"""

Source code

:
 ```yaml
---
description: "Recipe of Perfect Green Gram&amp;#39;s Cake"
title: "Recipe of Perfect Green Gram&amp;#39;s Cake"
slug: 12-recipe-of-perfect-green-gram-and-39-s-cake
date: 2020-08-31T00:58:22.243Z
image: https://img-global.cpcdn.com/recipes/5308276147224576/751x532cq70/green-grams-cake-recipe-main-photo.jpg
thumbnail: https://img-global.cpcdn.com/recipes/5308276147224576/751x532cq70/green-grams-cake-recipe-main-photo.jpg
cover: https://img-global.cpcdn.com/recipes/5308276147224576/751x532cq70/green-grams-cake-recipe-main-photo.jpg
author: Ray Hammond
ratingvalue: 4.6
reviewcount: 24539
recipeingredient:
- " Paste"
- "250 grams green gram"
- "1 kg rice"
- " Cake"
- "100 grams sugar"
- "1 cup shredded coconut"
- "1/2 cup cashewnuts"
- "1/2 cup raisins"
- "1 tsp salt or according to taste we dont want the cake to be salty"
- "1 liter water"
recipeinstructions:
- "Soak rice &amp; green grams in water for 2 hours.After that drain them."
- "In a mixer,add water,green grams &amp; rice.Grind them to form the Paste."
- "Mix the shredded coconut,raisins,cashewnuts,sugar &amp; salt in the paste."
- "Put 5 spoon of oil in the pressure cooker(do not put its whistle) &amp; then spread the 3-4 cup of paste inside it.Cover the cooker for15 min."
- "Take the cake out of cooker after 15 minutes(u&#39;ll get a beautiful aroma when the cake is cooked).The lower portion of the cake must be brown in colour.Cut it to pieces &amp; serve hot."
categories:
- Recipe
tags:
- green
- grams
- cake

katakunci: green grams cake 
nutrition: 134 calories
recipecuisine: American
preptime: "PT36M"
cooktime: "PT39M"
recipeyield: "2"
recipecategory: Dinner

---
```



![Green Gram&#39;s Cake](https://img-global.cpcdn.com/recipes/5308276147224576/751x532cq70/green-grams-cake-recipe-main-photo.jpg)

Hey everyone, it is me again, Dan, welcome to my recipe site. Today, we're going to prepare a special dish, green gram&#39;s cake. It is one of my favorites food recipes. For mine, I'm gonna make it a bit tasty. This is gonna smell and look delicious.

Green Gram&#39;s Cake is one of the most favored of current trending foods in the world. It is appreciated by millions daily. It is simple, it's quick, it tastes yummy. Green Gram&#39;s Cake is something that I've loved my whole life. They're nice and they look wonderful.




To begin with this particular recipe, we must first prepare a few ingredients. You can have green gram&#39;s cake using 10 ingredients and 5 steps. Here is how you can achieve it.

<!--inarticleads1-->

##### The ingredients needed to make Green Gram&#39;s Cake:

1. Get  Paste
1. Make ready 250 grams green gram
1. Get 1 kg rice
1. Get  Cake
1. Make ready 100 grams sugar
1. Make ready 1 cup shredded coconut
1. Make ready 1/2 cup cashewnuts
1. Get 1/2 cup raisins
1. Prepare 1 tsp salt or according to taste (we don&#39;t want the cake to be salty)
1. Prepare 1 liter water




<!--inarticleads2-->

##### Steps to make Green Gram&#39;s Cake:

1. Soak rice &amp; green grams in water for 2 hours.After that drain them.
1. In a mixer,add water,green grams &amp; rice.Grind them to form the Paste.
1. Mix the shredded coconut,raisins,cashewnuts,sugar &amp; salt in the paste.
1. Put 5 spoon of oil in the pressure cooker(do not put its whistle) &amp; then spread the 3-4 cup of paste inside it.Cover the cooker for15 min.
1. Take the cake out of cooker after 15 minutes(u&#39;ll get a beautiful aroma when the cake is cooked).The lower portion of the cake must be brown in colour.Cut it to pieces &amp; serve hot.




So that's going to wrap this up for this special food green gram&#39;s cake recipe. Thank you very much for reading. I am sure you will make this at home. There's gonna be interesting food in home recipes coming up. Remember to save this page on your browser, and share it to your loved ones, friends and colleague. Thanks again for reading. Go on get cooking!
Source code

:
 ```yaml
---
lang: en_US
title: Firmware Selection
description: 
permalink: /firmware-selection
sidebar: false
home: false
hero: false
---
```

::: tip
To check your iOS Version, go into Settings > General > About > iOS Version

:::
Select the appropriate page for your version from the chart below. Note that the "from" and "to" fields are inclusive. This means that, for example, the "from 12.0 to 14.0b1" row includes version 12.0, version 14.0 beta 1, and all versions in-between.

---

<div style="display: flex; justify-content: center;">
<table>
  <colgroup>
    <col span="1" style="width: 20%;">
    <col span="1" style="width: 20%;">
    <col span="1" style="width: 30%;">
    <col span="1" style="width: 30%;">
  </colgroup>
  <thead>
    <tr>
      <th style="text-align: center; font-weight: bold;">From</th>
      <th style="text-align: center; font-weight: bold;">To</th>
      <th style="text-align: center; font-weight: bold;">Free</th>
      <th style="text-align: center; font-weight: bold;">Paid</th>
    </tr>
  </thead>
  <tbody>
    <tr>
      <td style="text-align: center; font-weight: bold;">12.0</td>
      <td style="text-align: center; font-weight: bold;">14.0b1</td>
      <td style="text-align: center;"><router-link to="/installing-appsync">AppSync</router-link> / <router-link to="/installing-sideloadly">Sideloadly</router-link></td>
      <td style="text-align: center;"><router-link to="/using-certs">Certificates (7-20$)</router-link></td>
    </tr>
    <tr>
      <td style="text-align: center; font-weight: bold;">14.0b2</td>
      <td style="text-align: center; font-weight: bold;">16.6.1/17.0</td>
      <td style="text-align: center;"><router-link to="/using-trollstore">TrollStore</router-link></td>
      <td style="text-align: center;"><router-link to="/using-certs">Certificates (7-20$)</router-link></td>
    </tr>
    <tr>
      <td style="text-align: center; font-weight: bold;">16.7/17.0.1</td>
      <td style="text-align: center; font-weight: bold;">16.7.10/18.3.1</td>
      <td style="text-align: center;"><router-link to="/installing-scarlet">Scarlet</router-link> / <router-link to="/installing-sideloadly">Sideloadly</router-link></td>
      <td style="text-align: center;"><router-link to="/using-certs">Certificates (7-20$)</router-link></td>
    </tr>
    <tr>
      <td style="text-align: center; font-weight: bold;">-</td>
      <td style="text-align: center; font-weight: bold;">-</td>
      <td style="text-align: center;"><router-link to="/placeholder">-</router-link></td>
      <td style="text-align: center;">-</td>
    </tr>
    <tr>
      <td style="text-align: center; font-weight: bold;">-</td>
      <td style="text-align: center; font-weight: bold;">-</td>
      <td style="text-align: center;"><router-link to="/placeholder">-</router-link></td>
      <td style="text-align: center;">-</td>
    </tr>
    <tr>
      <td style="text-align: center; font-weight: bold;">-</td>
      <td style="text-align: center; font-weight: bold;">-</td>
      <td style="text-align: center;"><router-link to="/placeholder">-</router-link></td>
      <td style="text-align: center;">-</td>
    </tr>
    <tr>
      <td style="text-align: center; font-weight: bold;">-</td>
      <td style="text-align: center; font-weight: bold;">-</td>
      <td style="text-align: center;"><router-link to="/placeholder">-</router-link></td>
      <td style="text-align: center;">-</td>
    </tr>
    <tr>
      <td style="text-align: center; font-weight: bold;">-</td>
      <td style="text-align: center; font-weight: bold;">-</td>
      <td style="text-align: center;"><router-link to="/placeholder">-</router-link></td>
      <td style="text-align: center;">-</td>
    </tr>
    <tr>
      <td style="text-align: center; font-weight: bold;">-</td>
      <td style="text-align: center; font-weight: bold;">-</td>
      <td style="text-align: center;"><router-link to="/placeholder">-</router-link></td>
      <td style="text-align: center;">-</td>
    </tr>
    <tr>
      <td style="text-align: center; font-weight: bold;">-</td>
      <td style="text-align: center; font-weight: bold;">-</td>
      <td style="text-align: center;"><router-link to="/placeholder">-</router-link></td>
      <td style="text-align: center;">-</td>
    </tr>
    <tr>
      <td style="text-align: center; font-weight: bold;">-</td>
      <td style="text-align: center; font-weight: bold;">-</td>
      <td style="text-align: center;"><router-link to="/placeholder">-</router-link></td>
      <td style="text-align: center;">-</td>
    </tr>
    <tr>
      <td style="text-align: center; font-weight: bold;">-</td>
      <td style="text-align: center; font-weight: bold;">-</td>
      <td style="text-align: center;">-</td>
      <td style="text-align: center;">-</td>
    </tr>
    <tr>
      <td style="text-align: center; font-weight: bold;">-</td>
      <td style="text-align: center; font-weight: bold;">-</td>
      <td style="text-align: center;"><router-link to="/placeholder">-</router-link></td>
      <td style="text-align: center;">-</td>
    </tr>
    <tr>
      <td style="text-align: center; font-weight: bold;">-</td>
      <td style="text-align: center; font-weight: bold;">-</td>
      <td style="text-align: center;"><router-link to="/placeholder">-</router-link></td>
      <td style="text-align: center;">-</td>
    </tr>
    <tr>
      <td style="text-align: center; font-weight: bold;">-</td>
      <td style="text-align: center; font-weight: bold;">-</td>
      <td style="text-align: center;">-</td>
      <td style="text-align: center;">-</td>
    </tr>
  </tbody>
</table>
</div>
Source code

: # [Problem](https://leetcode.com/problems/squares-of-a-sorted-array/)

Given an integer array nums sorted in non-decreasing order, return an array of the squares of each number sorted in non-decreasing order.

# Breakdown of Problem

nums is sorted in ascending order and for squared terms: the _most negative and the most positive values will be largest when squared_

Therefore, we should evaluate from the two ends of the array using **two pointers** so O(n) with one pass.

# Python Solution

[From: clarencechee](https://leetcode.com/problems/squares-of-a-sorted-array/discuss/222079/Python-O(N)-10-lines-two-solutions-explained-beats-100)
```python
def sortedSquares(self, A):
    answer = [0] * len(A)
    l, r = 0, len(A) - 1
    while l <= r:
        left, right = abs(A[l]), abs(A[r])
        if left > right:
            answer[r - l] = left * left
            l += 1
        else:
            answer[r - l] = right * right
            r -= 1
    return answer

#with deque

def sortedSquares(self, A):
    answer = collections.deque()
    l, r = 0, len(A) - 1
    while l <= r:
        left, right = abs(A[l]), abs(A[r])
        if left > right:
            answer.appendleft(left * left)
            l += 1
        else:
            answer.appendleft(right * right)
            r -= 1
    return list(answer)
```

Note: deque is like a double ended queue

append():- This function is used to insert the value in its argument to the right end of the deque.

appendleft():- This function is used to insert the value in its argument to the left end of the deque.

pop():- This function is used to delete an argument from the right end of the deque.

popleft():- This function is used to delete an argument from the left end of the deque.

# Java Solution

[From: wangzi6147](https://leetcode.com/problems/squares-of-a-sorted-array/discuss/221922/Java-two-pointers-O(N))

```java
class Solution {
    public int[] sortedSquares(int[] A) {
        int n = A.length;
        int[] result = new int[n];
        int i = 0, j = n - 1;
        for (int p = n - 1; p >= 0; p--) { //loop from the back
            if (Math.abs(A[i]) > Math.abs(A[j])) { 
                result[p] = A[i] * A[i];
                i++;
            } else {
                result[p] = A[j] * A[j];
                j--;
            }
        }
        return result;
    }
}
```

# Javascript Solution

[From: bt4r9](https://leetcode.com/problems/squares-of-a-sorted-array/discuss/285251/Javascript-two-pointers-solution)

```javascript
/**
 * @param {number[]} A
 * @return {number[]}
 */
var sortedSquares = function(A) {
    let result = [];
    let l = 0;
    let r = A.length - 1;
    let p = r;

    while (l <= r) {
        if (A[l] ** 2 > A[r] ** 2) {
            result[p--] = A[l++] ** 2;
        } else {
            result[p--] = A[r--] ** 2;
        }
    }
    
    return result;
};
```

"""

• What you should do: Please copy, exactly and with nothing else, the lines above beginning at the line that has "1. Get 1/2 cup raisins" and ending with the line that has "1. Take the".

• Task solution:
1. Get 1/2 cup raisins
1. Prepare 1 tsp salt or according to taste (we don&#39;t want the cake to be salty)
1. Prepare 1 liter water




<!--inarticleads2-->

##### Steps to make Green Gram&#39;s Cake:

1. Soak rice &amp; green grams in water for 2 hours.After that drain them.
1. In a mixer,add water,green grams &amp; rice.Grind them to form the Paste.
1. Mix the shredded coconut,raisins,cashewnuts,sugar &amp; salt in the paste.
1. Put 5 spoon of oil in the pressure cooker(do not put its whistle) &amp; then spread the 3-4 cup of paste inside it.Cover the cooker for15 min.
1. Take the cake out of cooker after 15 minutes(u&#39;ll get a beautiful aroma when the cake is cooked).The lower portion of the cake must be brown in colour.Cut it to pieces &amp; serve hot.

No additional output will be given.